Data from the Kenya Health Demographic Survey (KHDS) shows that the percentage of women who self-reported as either divorced or separated increased from 4.6 per cent to 7.7 per cent between 1989 and 2014.  Between 1991 and 2009 the divorce cases filed at the High Court had risen to 386 in comparison to 152 in 1991.

Mrs Mbugua cautions taking these statistics at face value. The divorces recorded in the courts only account for those people that go to the bother of divorcing formally.

However, there are many divorces and separations that may never be considered by the courts— though the legal recognition of these could be dubious.

In surveys, people may underreport in order to avoid the perceived shame and stigma associated with divorce.

To address these challenged, researchers from the Canadian McGill University in 2015 tried to estimate the number of divorces in 20 African countries based on raw demographic health survey data. They focused on the date of first union and the current marital status of 500,000 women to “indirectly estimate the probability that a marriage will end”.

They found that the risk of divorce in these countries was on the decline.

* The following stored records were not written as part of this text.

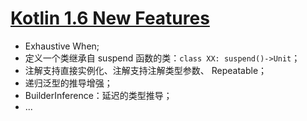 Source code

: # [Kotlin 1.6 New Features](https://kotlinlang.org/docs/whatsnew16.html)

- Exhaustive When;
- 定义一个类继承自 suspend 函数的类：`class XX: suspend()->Unit`；
- 注解支持直接实例化、注解支持注解类型参数、 Repeatable；
- 递归泛型的推导增强；
- BuilderInference：延迟的类型推导；
- ...
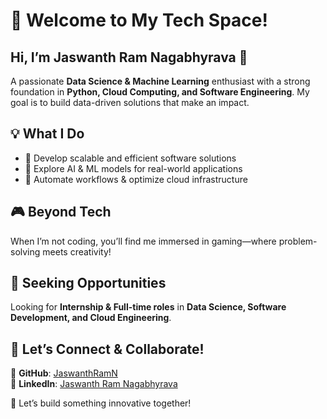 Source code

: # 🚀 Welcome to My Tech Space!  

## Hi, I’m Jaswanth Ram Nagabhyrava 👋  

A passionate **Data Science & Machine Learning** enthusiast with a strong foundation in **Python, Cloud Computing, and Software Engineering**. My goal is to build data-driven solutions that make an impact.  

## 💡 What I Do  
- 🔹 Develop scalable and efficient software solutions  
- 🔹 Explore AI & ML models for real-world applications  
- 🔹 Automate workflows & optimize cloud infrastructure  

## 🎮 Beyond Tech  
When I’m not coding, you’ll find me immersed in gaming—where problem-solving meets creativity!  

## 💼 Seeking Opportunities  
Looking for **Internship & Full-time roles** in **Data Science, Software Development, and Cloud Engineering**.  

## 📌 Let’s Connect & Collaborate!  
🔗 **GitHub**: [JaswanthRamN](https://github.com/JaswanthRamN)  
🔗 **LinkedIn**: [Jaswanth Ram Nagabhyrava](https://www.linkedin.com/in/jaswanth-ram-nagabhyrava-0740151b3/)  

🚀 Let’s build something innovative together!  

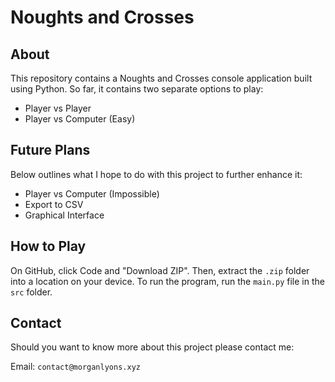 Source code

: # Noughts and Crosses

## About
This repository contains a Noughts and Crosses console application built using Python. So far, it contains two separate options to play:
- Player vs Player
- Player vs Computer (Easy)

## Future Plans
Below outlines what I hope to do with this project to further enhance it:

- Player vs Computer (Impossible)
- Export to CSV
- Graphical Interface

## How to Play
On GitHub, click Code and "Download ZIP". Then, extract the `.zip` folder into a location on your device. To run the program, run the `main.py` file in the `src` folder.

## Contact
Should you want to know more about this project please contact me:

Email: `contact@morganlyons.xyz`
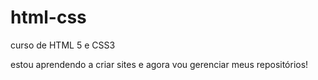 # html-css
curso de HTML 5 e CSS3

estou aprendendo a criar sites e agora vou gerenciar meus repositórios! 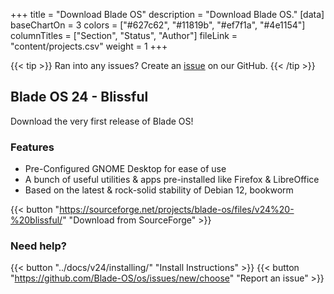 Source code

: +++
title = "Download Blade OS"
description = "Download Blade OS."
[data]
baseChartOn = 3
colors = ["#627c62", "#11819b", "#ef7f1a", "#4e1154"]
columnTitles = ["Section", "Status", "Author"]
fileLink = "content/projects.csv"
weight = 1
+++

{{< tip >}} Ran into any issues? Create an [issue](https://github.com/Blade-OS/os/issues/new/choose "Open an issue") on our GitHub. {{< /tip >}}

## Blade OS 24 - Blissful
Download the very first release of Blade OS!

### Features
* Pre-Configured GNOME Desktop for ease of use
* A bunch of useful utilities & apps pre-installed like Firefox & LibreOffice
* Based on the latest & rock-solid stability of Debian 12, bookworm

{{< button "https://sourceforge.net/projects/blade-os/files/v24%20-%20blissful/" "Download from SourceForge" >}}

### Need help?
{{< button "../docs/v24/installing/" "Install Instructions" >}} {{< button "https://github.com/Blade-OS/os/issues/new/choose" "Report an issue" >}}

In the case of Kenya, however, the risk of divorce “remained remarkably constant over the last 20 years”.  Kenya was doing better than its regional peers.

Although the data is not clear, Ms Thongori and Mrs Mbugua nevertheless argue that there is a changing perception of the value and nature of marriage that is having an impact on divorce.

Where before financial security and social status may have been prime considerations in sticking to a failed marriage.

Happiness and companionship were always part of that calculation but perhaps they carry greater weight today where people, and women especially, can find stability and status without the necessity of marriage.